Of all the places in New York, it was the Hudson River Valley that caught our attention the most. Bannerman Castle is kind of a local legend in these parts. Oddly enough, the local inn we stayed at on our trip had dozens of paintings of the castle all throughout their foyer. Located on Pollepel Island, smack dab in the middle of the roaring Hudson River, the castle was first built in 1901 by industrialist Francis Bannerman IV. Making his fortune in the scrap business, Bannerman is unofficially known as “The Father of Gun Collecting.” When he was prohibited from housing his large stockpile of ammunition in New York City, Bannerman moved his base of operation upriver to the nearby island.Though the main castle was built as a housing facility for his vast arms and munitions arsenal, the island was also the vacation home of the Bannerman family. Following Francis’s death in 1918, the castle went through a series of unfortunate events including fires, accidents, and architectural collapses. The island was named off-limits in 1969.

Since its closure, Bannerman Castle has slowly deteriorated. It’s once grand presence now haunts the Hudson River Valley. But in recent years, the local community has come together to bring it back to life. Through the Bannerman Castle Trust, certain buildings have been restored and the castle itself stands in a state of arrested decay. Much like Chester-Hudson Quarry in Massachusetts, the castle is maintained just enough to keep it from collapsing. This allows people from all over the world to experience its sheer beauty. The castle was even featured in the most recent Transformers movie.
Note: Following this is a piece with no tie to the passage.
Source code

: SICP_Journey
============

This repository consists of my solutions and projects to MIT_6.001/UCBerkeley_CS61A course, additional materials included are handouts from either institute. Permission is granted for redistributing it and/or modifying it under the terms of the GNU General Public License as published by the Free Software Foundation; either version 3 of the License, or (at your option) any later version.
The trust offers tours of the island in the summer and fall via ferry or by kayak (for the summer only). We were lucky enough to catch one of the final ferry tours of the season. Taking a small boat through the roaring Hudson River, the castle looms like a mythical giant in the distance. It beckons all weary travels towards its once rich gateways.
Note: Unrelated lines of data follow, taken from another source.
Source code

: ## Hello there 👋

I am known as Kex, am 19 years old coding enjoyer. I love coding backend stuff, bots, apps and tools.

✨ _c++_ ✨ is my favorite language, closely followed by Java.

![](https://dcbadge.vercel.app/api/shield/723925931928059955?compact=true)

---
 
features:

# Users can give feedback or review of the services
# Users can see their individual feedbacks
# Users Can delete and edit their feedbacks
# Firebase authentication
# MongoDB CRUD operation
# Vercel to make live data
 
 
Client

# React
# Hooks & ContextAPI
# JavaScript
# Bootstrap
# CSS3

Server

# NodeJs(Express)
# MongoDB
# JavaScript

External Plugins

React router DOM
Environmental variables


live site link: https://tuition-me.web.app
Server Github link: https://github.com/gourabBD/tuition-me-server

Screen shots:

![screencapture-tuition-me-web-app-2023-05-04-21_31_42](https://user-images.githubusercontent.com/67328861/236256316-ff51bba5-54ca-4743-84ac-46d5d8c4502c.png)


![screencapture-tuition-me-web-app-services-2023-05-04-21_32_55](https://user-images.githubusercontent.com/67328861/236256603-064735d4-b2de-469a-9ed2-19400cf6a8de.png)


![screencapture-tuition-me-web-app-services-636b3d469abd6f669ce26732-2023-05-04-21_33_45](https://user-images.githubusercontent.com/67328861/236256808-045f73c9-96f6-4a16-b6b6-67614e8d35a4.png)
Honestly, the castle is damn near awe-inspiring. Against the gorgeous backdrop of the Hudson River Valley around it, the faded red palace looks like something out of a fairy tale. It almost looks as if it were hewn from the very mountains by great giants of old. While the front of the castle still looks amazing, the back is in much worse shape. It looks like it could collapse at any moment. To create a barrier for his island, Francis Bannerman sunk several large barges around it topped with small stone towers. A few of these still peak out from the river’s roaring current. Unfortunately, seeing this place is much more tourism that it is exploration. We were on the island for a grand total of about an hour, and did not get to see the castle as up close as I would have liked. Guides ferry visitors to and fro across the island like sheep. Nothing against them or the Bannerman Castle Trust, I just would’ve preferred seeing the place on our own as opposed to in a group. This was definitely a very different experience than we are used to.
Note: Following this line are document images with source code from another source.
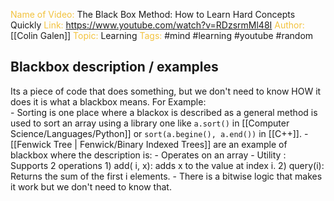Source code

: <span style="color: #f2c23d;">Name of Video:</span> The Black Box Method: How to Learn Hard Concepts Quickly
<span style="color: #f2c23d;">Link: </span> https://www.youtube.com/watch?v=RDzsrmMl48I
<span style="color: #f2c23d;">Author: </span> [[Colin Galen]]
<span style="color: #f2c23d;">Topic: </span> Learning
<span style="color: #f2c23d;">Tags:</span> #mind #learning #youtube #random

## Blackbox description / examples
Its a piece of code that does something, but we don't need to know HOW it does it is what a blackbox means.
For Example:  
	- Sorting is one place where a blackox is described as a general method is used to sort an array using a library one like `a.sort()` in [[Computer Science/Languages/Python]] or `sort(a.begine(), a.end())` in [[C++]]. 
	- [[Fenwick Tree | Fenwick/Binary Indexed Trees]] are an example of blackbox where the description is:
		- Operates on an array
		- Utility : Supports 2 operations
			1) add( i, x): adds x to the value at index i.
			2) query(i): Returns the sum of the first i elements.
		- There is a bitwise logic that makes it work but we don't need to know that.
I almost didn’t write about this place for our site. I don’t really know why. It just didn’t really fit in with what we usually cover. Like I said before, this place is much more in line with Dark Tourism than it is urban exploration. But Bannerman Castle truly is amazing to see. I’d highly recommend it for anyone who enjoys a little adventure. Plus you get to go on a boat ride through the Hudson River. Even if you don’t take the island tour, seeing it from the banks of the river or the top of nearby Mount Beacon is bloody breathtaking. Much like Hearthstone Castle, it feels like something from a dream. Yet as awesome as Bannerman Castle is, I couldn’t help but imagine what it must’ve been like during its heyday. Walking across the island was just as cool as it was somber. The dragons that once ruled this magical place have long since flown off. And yet, somehow, the castle has captured the hearts and minds of the local community. She may never again rise to her former glory. Yet with a little help, she still stands tall.